Tommy sure looks happy to be there.

5’10 huh. Well, Stroman is shorter. Also heavier.

Yes a lot is being said about the injustice to Muncy, but a lot of what is being written is about Urias. Hopefully it was a hiccup, or maybe September will look more like July. Guess we’ll see.

The post season opponent pitching will be good. It’s doubtful the Dodgers will score 6+ against it. Our pitching must get locked in. Starting now.

Last edited 7 months ago by Badger
Bumsrap

The Dodgers IMHO have enough arms if they are not used as 6 inning starters. They don’t have enough of those.

Badger

You may be right about that Fred. Hope so. I’m still concerned about beating the better teams that advance in the playoffs. Other than Kershaw and Urias, who’s tested? Right now it’s Urias, Kershaw and Lynn. And scoring 6+ in the playoffs isn’t going to happen often.

Dave

You mentioned the organizations’ strategy to keep minor league pitchers at 4 innings. I also notice their tendency at the big league level to give the starters extra days off. As an example Lynn had 7 days in between starts and Miller could start today on regular rest but they are bringing Stone uo to pitch.
Here’s my question. Would it be better for the pitcher to pitch less innings per start, or get more days off?
Pitching less innings doesn’t build them up but random extra days off might mess with their rhythm and routine.
I would like to hear others’ opinions.

Last edited 7 months ago by Dave
Bluto

A lot of people with much more experience and knowledge are helping the Dodgers formulate the pitcher usage dynamic.

Sadly, there is no reason for them to share their reasoning and basis.

Oldbear48

After watching another Urias meltdown, he just does not handle the opposition hitting homers well, I was able to watch USC-San Jose State. The first half ended 21-14 as USC’s blown coverage allowed a touchdown with 8 seconds left on the clock. But the second half was all USC as they scored five touchdowns including a 96-yard kick return by a freshman. It ended up 56-28 and it should not have been that close. SC’s defense had a couple of hiccups. But overall, they played well and the D-Line is almost all new guys who came through the transfer portal.

Bumsrap

I am pulling for Stone.

Bumsrap

He did well. He wound up tossing 80 pitches. See what I did there?

Badger

Dave asks a good question to which I too would like to hear answers.

Things are so different now than years ago when I got my education in physical training. Pitchers are bigger and stronger and throw so much harder, the strains on the ligaments in the arm are much larger than ever. It’s my opinion that if pitchers are going to continue to throw like this, both longer recovery times and fewer pitches must be considered. If it were me I’d also say no throwing between starts. Stretching yes. Running, of course. No throwing.

Bumsrap

I don’t think the answer lies in a lab or anatomy. Some team needs to have the pitchers both in quantity and skill level to give it a go. Go, being defined as a piggyback system with pitchers going 4 innings every fourth day. Okay, that’s one plan and there are many other plans including 5 days rest between starts and five innings every fifth day, etc.

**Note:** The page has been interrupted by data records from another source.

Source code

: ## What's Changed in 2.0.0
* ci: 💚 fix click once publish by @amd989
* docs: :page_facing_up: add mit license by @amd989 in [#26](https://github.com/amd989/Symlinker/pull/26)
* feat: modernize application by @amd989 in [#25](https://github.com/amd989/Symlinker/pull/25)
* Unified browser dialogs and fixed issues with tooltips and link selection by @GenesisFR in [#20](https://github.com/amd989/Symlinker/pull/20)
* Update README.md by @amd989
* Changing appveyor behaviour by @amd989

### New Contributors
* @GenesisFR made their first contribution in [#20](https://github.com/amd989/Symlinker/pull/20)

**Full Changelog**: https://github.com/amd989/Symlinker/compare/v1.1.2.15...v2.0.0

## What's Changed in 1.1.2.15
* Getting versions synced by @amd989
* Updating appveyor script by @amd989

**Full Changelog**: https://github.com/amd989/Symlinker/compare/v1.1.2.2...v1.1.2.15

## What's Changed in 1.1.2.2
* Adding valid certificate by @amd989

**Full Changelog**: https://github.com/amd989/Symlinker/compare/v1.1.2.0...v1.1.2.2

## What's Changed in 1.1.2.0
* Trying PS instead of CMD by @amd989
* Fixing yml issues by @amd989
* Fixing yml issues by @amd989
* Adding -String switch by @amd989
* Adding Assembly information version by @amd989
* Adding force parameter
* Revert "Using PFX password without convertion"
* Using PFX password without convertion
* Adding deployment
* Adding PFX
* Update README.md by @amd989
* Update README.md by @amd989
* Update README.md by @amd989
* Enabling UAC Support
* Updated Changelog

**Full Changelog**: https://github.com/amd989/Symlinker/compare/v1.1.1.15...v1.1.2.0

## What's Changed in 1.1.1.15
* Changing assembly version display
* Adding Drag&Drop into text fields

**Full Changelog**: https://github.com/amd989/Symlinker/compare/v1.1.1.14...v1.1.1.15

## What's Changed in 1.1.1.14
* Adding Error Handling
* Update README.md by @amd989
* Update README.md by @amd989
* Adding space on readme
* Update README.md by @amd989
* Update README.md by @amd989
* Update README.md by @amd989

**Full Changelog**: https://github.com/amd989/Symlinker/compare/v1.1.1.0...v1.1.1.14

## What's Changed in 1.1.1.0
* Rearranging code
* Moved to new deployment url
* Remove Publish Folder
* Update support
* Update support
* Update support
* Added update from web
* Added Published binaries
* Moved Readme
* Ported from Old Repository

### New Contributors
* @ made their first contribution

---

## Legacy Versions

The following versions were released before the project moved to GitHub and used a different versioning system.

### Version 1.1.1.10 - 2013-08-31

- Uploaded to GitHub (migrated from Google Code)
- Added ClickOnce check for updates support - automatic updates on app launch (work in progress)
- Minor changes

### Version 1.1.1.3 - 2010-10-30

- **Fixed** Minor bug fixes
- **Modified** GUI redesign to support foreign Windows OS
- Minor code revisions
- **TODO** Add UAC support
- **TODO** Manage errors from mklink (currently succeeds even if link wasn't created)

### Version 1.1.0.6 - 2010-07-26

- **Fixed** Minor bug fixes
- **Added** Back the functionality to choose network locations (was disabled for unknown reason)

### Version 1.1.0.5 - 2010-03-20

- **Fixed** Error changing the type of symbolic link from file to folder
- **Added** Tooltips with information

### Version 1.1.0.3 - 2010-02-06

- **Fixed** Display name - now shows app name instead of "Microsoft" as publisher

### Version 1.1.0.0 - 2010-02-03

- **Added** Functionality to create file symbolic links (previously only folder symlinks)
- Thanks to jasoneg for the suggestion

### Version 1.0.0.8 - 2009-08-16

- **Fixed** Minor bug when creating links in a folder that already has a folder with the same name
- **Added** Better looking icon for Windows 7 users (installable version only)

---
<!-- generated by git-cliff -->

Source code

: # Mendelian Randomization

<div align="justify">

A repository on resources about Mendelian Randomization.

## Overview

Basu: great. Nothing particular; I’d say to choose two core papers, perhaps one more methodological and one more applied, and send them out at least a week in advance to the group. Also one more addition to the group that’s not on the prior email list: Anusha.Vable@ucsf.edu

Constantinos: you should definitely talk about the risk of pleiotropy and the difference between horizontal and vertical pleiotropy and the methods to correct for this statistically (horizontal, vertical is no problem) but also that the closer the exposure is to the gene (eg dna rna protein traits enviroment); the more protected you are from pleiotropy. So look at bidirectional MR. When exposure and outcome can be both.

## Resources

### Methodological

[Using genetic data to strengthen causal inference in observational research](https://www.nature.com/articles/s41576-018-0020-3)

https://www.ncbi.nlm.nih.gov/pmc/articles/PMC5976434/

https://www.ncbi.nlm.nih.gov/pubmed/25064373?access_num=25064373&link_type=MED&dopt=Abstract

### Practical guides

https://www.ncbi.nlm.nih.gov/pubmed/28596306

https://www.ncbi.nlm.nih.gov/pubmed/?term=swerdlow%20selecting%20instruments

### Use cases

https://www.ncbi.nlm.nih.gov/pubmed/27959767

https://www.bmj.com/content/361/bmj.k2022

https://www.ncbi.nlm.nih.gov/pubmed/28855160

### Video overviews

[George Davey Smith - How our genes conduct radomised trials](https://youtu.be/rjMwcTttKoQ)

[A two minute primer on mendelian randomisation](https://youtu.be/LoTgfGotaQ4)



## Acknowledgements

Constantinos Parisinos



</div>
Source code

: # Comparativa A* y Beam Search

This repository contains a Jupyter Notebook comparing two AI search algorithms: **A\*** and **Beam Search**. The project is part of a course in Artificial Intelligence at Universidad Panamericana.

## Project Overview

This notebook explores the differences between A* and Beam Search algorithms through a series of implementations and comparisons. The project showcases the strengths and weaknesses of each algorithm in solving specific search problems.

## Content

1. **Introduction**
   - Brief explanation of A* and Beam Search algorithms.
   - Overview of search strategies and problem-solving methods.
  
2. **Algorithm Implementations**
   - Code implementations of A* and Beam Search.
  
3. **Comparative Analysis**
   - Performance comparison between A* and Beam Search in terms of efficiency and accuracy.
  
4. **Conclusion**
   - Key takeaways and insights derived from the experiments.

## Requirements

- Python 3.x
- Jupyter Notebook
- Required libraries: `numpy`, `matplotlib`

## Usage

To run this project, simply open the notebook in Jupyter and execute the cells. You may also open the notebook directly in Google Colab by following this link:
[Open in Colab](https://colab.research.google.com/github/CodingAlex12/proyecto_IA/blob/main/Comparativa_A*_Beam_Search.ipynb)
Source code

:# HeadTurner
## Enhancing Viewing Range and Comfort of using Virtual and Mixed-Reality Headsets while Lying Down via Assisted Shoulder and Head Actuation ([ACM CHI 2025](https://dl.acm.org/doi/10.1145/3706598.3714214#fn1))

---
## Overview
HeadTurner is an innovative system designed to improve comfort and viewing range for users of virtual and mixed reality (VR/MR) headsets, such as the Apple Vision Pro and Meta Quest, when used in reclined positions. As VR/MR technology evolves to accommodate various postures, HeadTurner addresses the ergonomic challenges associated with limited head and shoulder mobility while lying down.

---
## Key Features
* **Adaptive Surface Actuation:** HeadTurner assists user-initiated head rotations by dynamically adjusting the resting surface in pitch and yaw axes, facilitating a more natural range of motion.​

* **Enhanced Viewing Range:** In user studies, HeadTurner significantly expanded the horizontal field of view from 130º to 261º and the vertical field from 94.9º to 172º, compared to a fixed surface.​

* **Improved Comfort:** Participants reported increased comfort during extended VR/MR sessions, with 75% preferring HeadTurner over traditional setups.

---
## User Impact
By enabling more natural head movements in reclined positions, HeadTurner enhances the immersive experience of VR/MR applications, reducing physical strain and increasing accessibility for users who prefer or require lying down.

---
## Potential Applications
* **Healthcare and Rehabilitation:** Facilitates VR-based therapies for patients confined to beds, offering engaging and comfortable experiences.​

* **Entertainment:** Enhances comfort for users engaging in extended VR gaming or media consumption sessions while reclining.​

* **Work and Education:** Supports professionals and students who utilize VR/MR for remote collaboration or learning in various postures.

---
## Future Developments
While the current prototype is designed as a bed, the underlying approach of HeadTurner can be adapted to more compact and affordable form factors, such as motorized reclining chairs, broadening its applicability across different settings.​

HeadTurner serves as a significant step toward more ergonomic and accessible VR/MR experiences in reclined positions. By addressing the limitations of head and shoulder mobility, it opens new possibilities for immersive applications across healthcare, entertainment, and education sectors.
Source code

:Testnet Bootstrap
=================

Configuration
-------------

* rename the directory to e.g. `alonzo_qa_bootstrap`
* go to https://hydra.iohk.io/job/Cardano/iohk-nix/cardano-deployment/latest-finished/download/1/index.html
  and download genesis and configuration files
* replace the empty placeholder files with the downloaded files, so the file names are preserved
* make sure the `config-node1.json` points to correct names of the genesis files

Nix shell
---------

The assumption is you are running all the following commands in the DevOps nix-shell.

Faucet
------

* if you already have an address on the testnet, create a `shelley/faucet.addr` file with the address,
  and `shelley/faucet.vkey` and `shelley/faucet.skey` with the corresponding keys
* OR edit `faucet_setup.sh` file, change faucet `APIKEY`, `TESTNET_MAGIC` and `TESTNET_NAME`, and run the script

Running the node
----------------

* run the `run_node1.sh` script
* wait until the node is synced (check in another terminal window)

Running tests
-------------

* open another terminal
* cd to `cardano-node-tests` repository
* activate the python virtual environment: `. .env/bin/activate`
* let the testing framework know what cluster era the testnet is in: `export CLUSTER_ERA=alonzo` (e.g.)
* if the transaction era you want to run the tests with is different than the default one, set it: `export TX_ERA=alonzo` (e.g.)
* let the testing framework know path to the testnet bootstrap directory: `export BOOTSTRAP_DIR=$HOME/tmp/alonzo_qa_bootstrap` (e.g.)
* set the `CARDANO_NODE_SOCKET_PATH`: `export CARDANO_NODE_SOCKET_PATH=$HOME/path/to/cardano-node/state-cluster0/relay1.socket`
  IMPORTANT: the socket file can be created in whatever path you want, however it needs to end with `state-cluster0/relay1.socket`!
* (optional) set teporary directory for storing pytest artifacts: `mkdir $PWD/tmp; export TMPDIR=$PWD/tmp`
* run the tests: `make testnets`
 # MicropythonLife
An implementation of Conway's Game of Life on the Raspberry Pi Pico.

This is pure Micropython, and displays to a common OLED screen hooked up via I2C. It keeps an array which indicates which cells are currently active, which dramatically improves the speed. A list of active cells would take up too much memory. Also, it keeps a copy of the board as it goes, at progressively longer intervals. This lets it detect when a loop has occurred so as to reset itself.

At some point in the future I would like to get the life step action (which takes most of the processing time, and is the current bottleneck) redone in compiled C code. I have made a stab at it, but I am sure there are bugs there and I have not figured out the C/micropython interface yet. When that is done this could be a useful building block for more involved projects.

Last edited 7 months ago by Bumsrap
Sam Oyed

Next thing we’ll read is Mark Prior saw something when he pitched well against the Dodgers. Not only do the Dodgers resign him but they effectively get Rosario for nothing.

RC Dodger

Great article Jeff!
I have attended numerous Damien baseball games and love to see a former Spartan doing well in the Dodger’s system! The most famous Damien alum is probably Mark McGwire, and many really good baseball players have come from Damien.
Hope to see Chris Campos at Dodger Stadium soon!